Most cat firm order terms were up by a risk-adjusted mid-20% to low-40% for loss-free key perils and "significantly higher" even up to 100% for loss affected and aggregate. Germany Switzerland and Austria led the hardening ahead of milder gains in France, Belgium, Netherlands and elsewhere.
What is more, a certain "inflexibility" amongst reinsurers had "forced" attachment points on an event basis closer towards the 1 in 10 years for key perils, occasionally slightly lower for combined perils. layers were sometimes achieved.
But reinsurers appear to have fallen short of goal on demand that the market move en masse towards named perils, a demand that had created a "significant road block" in the early process leading to notable delays, Gallagher Re claimed.
In the US, risk-adjusted cat pricing was said to be up 25 to 50% in loss-free accounts and 45 to 100% for loss-bearing accounts. Non-cat accounts with loss histories could see gains spanning 35 to an eye-opening 150%, the Gallagher Re data spread showed.
Low layer XoL and cat programmes were called "particularly challenging" and cedants responded with higher retentions or other forms of co-participation. Aversion to lower levels didn't make pricing much easier at the top, Gallagher Re claimed.

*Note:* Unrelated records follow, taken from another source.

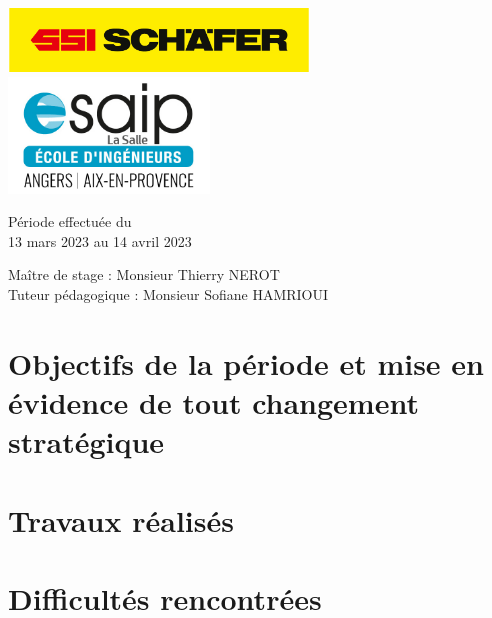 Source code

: \documentclass[a4paper, 12pt, french]{article}
\begin{document}
\begin{titlepage}
\begin{center}
			\vfill

			\includegraphics[width=0.6\textwidth]{../images/schaefer.jpg}
			\vfill
			\includegraphics[width=0.4\textwidth]{../images/esaip.jpg}

			\vfill

			Période effectuée du\\
			13 mars 2023 au 14 avril 2023

			\vspace{0.8cm}
			
			\Large
			Maître de stage : Monsieur Thierry NEROT\\
			Tuteur pédagogique : Monsieur Sofiane HAMRIOUI\\
		\end{center}
	\end{titlepage}
		
	\newpage
	
	\doublespacing
	\tableofcontents

	\newpage
		
	
	\listoffigures
	
	\newpage
	
	\singlespacing

	\section{Objectifs de la période et mise en évidence de tout changement stratégique}
	
	\newpage

	\section{Travaux réalisés}

	\newpage

	\section{Difficultés rencontrées}
	
\end{document}
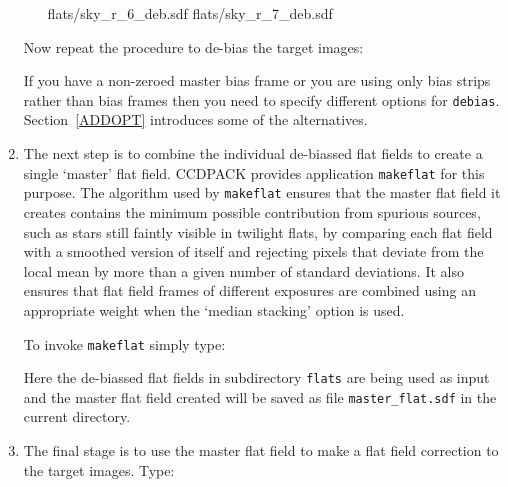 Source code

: \documentclass[twoside,11pt]{starlink}
\begin{document}
\begin{enumerate}
\begin{itemize}
\begin{terminalv}
flats/sky_r_6_deb.sdf
flats/sky_r_7_deb.sdf
\end{terminalv}

  \end{itemize}

   Now repeat the procedure to de-bias the target images:

\begin{terminalv}
\end{terminalv}

   If you have a non-zeroed master bias frame or you are using only bias
   strips rather than bias frames then you need to specify different
   options for \texttt{debias}.  Section~\ref{ADDOPT} introduces some of the
   alternatives.

  \item The next step is to combine the individual de-biassed flat fields
   to create a single `master' flat field.  CCDPACK provides application
   \texttt{makeflat} for this purpose.  The algorithm used by \texttt{makeflat}
   ensures that the master flat field it creates contains the minimum
   possible contribution from spurious sources, such as stars still faintly
   visible in twilight flats, by comparing each flat field with a smoothed
   version of itself and rejecting pixels that deviate from the local mean
   by more than a given number of standard deviations.  It also ensures
   that flat field frames of different exposures are combined using an
   appropriate weight when the `median stacking' option is used.

   To invoke \texttt{makeflat} simply type:

\begin{terminalv}
\end{terminalv}

   Here the de-biassed flat fields in subdirectory \texttt{flats} are being
   used as input and the master flat field created will be saved as
   file \texttt{master\_flat.sdf} in the current directory.

  \item The final stage is to use the master flat field to make a flat
   field correction to the target images.  Type:

\begin{terminalv}
\end{terminalv}


\end{enumerate}
\end{document}

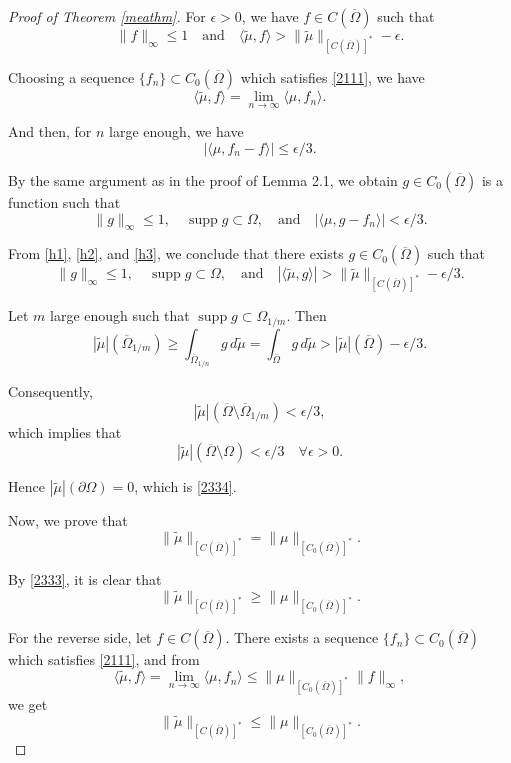 \documentclass[a4paper, 11pt]{report}
\theoremstyle{definition}\newtheorem*{rmk}{Remark}
\DeclareMathOperator{\supp}{supp}
\begin{document}
\begin{proof}[Proof of Theorem \ref{meathm}]
For $\epsilon > 0$, we have $f \in C(\overline{\Omega})$ such that
\begin{equation}\label{h1}
\| f\|_{\infty}\le 1\quad \text{and}\quad \langle \tilde{\mu}, f \rangle > \| \tilde{\mu}\|_{[C(\overline{\Omega})]^*} - \epsilon .
\end{equation}

Choosing a sequence $\{f_n\} \subset C_0(\overline{\Omega})$ which satisfies \eqref{2111}, we have
\[
\langle \tilde{\mu} , f \rangle = \lim_{n \to \infty} \langle \mu, f_n \rangle.
\]

And then, for $n$ large enough, we have
\begin{equation}\label{h2}
|\langle \mu, f_n - f \rangle | \le \epsilon / 3.
\end{equation}

By the same argument as in the proof of Lemma 2.1, we obtain $g\in C_0(\overline{\Omega})$ is a function such that
\begin{equation}\label{h3}
\| g\|_{\infty}\le 1,\quad \supp g \subset \Omega, \quad \text{and}\quad |\langle \mu, g - f_n \rangle | < \epsilon / 3.
\end{equation}

From \eqref{h1}, \eqref{h2}, and \eqref{h3}, we conclude that there exists $g\in C_0(\overline{\Omega})$ such that
\[
\| g\|_{\infty}\le 1 ,\quad \supp g \subset \Omega,\quad \text{and} \quad|\langle \tilde{\mu} , g \rangle | > \| \tilde{\mu}\|_{[C(\overline{\Omega})]^*} - \epsilon / 3.
\]

Let $m$ large enough such that $\supp g \subset \Omega_{1/m}$. Then
\[
|\tilde{\mu} | (\overline{\Omega}_{1/m})\ge \int_{\overline{\Omega}_{1/n}} g \,d\tilde{\mu} = \int_{\overline{\Omega}} g \,d\tilde{\mu} > |\tilde{\mu} | (\overline{\Omega}) -\epsilon / 3 .
\]

Consequently,
\[
|\tilde{\mu} | (\overline{\Omega}\setminus \overline{\Omega}_{1/m}) < \epsilon / 3,
\]
which implies that
\[
|\tilde{\mu} | (\overline{\Omega}\setminus \Omega) < \epsilon / 3 \quad \forall \epsilon > 0.
\]

Hence $|\tilde{\mu} | (\partial \Omega ) = 0$, which is \eqref{2334}.

Now, we prove that 
\[
\| \tilde{\mu}\|_{[C(\overline{\Omega})]^*} = \| \mu\|_{[C_0(\overline{\Omega})]^*}.
\]

By \eqref{2333}, it is clear that 
\[
\| \tilde{\mu}\|_{[C(\overline{\Omega})]^*} \ge \| \mu\|_{[C_0(\overline{\Omega})]^*}.
\]

For the reverse side, let $f\in C(\overline{\Omega})$. There exists a sequence $\{f_n\}\subset C_0(\overline{\Omega})$ which satisfies \eqref{2111}, and from
\[
\langle \tilde{\mu} , f \rangle = \lim_{n \to \infty} \langle \mu, f_n \rangle \le \| \mu\|_{[C_0(\overline{\Omega})]^*}\| f\|_{\infty},
\]
we get
\[
\| \tilde{\mu}\|_{[C(\overline{\Omega})]^*} \le \| \mu\|_{[C_0(\overline{\Omega})]^*}.
\]


\end{proof}
\end{document}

Across the process, reinsurers may have lost some favour, wasting no small amount of cedent time and effort, some complain. The initial advice to prepare early with a good story on inflation ran head on into a period of suspended pricing efforts followed by a more-rate-for any-reason race to year-end.
Select unspecified reinsurers may have gained in cedent esteem for a "firm and transparent approach" signalled early and with stable views to pricing adequacy, Gallagher Re said.
"We have seen a significant difference how individual reinsurers have reacted despite a widespread stated ambition to grow premium volumes," Gallagher Re analysts wrote. "Some have reached the end of the renewal season with reputations enhanced, and frankly, deservedly so."